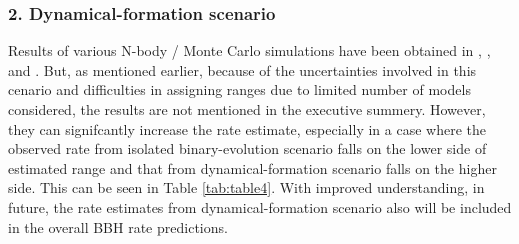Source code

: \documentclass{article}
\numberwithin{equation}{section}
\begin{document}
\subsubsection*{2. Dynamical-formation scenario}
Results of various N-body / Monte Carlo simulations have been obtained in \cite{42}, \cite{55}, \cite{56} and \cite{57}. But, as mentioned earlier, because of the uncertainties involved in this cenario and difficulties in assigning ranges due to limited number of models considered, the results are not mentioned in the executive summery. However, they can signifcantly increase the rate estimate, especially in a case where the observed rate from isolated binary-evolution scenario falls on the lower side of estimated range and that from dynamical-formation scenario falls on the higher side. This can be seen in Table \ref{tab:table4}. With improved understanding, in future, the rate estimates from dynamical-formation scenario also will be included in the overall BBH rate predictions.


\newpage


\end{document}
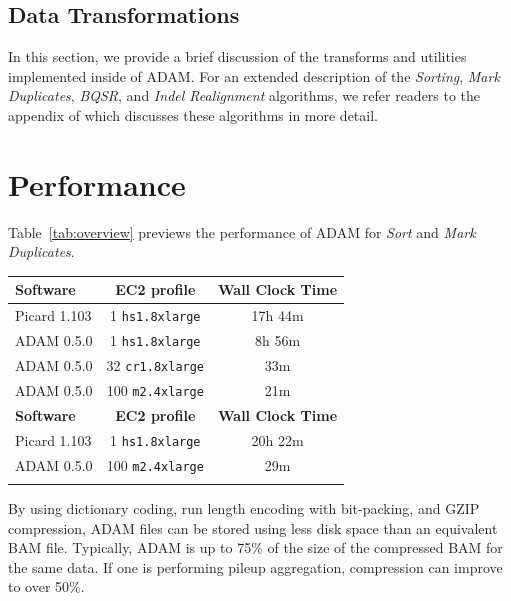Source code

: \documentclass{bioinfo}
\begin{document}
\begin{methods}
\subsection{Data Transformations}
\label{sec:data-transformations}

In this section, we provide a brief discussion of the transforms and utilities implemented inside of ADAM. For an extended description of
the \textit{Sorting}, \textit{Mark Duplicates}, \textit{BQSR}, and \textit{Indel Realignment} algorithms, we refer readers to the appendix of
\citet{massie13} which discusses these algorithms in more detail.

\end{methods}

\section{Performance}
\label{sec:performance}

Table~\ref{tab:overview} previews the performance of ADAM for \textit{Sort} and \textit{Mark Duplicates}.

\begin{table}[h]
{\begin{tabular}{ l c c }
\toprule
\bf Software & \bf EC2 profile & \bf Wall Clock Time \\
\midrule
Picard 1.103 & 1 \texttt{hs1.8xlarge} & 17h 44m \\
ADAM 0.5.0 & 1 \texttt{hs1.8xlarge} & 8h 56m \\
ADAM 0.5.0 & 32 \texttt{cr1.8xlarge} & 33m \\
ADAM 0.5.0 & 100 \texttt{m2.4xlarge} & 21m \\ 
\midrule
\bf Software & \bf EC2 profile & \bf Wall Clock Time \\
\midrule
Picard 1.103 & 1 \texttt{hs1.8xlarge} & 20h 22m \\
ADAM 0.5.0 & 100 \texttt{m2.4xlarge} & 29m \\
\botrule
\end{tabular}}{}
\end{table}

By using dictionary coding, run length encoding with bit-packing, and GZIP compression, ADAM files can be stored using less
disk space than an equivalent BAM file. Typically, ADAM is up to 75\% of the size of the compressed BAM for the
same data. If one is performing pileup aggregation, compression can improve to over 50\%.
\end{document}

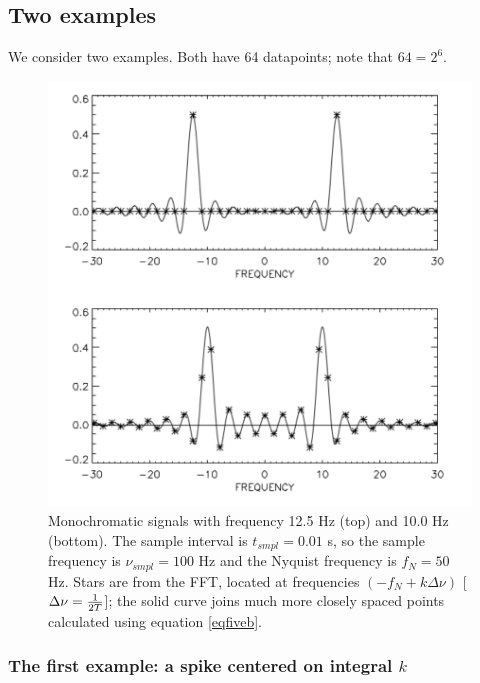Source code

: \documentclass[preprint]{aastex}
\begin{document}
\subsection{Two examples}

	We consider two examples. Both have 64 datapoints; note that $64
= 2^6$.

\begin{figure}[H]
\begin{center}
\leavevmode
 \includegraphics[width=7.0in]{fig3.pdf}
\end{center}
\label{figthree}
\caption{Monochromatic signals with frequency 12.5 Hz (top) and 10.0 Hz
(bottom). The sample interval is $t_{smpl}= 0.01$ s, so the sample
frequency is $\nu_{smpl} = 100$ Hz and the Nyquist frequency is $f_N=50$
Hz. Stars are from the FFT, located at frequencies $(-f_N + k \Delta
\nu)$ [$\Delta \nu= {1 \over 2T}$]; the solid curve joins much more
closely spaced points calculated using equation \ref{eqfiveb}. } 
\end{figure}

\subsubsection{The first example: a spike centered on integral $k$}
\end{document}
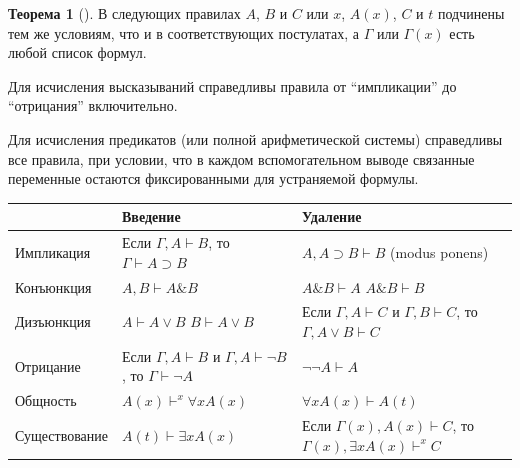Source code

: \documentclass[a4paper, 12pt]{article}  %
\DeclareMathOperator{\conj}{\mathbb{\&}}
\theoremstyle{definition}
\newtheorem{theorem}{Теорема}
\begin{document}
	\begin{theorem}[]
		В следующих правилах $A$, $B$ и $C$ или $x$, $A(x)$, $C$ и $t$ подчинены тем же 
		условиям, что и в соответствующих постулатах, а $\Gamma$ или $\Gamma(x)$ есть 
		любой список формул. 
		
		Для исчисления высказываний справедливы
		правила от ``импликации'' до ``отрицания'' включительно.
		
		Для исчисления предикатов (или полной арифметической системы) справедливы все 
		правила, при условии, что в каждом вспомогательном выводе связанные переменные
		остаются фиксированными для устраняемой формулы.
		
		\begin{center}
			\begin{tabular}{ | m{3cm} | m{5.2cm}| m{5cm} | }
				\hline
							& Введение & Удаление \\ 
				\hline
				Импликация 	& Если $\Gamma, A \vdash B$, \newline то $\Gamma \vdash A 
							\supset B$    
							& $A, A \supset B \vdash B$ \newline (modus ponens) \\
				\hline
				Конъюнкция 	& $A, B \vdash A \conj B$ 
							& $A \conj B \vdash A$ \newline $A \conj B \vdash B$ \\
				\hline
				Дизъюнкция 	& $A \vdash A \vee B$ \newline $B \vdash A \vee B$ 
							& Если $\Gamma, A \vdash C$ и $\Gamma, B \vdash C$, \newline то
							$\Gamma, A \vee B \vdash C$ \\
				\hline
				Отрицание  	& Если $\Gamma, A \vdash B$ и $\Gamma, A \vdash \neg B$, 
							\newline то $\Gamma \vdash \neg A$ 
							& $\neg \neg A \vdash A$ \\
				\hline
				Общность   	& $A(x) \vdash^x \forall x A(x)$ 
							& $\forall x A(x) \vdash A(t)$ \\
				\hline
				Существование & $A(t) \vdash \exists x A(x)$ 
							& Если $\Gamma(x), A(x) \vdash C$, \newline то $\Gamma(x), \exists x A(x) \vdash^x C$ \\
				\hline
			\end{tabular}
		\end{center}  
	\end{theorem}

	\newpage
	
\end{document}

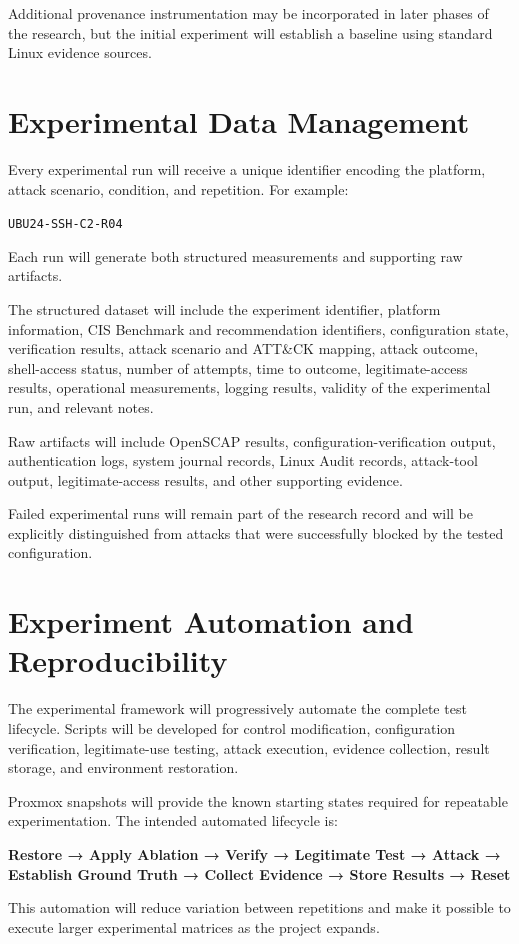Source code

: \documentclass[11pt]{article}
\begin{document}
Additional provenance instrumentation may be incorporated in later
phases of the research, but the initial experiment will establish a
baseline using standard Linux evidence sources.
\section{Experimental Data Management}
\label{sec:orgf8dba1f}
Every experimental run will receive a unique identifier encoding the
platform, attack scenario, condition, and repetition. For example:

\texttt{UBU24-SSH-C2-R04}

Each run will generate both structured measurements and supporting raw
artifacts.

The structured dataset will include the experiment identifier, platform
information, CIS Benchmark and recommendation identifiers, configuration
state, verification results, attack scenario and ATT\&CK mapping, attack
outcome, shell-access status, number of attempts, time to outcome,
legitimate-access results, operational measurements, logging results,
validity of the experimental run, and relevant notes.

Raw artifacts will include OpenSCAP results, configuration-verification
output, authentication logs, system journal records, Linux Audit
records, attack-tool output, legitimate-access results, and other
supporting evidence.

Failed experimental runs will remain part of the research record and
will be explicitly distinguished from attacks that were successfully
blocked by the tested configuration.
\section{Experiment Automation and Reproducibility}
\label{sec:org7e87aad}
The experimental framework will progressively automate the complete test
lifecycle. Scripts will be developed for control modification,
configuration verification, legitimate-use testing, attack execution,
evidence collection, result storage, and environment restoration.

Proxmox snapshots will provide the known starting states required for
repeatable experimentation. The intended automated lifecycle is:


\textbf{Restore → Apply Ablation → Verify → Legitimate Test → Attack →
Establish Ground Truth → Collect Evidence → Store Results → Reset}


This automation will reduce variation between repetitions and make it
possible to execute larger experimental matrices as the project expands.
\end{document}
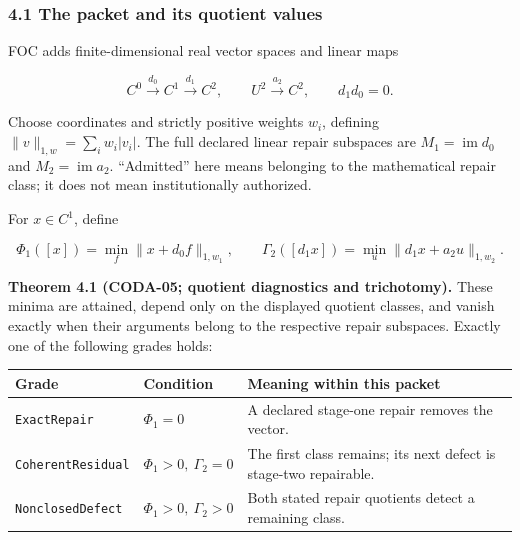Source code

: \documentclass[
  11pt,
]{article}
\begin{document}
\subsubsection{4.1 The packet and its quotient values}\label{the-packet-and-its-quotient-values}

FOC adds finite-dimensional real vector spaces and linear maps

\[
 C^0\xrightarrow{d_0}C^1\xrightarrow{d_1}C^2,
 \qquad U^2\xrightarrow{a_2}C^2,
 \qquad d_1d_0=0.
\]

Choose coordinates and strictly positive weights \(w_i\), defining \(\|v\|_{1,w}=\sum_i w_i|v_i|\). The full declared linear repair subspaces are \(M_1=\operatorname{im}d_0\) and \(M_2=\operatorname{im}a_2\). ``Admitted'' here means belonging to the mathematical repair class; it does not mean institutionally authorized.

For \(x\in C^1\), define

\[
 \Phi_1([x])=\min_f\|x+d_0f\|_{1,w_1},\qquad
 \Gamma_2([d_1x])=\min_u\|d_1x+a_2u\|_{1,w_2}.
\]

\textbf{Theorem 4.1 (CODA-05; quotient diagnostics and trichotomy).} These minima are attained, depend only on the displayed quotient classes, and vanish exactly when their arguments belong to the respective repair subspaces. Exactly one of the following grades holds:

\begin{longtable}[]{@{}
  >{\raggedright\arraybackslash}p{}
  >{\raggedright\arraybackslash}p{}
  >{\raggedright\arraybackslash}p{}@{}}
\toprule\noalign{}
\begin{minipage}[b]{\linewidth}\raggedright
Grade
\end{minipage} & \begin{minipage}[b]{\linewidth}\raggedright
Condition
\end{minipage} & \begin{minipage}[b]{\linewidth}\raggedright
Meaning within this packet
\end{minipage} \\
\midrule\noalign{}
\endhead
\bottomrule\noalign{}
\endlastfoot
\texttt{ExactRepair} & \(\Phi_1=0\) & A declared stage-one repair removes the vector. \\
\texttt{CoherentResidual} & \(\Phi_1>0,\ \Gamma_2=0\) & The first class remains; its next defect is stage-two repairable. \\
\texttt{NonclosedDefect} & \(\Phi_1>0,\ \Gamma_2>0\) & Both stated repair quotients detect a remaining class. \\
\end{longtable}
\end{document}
━━━━━━━━━━━━━━━━━━━━━━━━━━━━━━
#### AIM OF THE TASK:
In the listing above, find the line containing "information, CIS Benchmark" and the line containing "Failed experimental runs". Output them and every line between, exactly, and nothing else.

#### ANSWER TO THIS EXERCISE:
information, CIS Benchmark and recommendation identifiers, configuration
state, verification results, attack scenario and ATT\&CK mapping, attack
outcome, shell-access status, number of attempts, time to outcome,
legitimate-access results, operational measurements, logging results,
validity of the experimental run, and relevant notes.

Raw artifacts will include OpenSCAP results, configuration-verification
output, authentication logs, system journal records, Linux Audit
records, attack-tool output, legitimate-access results, and other
supporting evidence.

Failed experimental runs will remain part of the research record and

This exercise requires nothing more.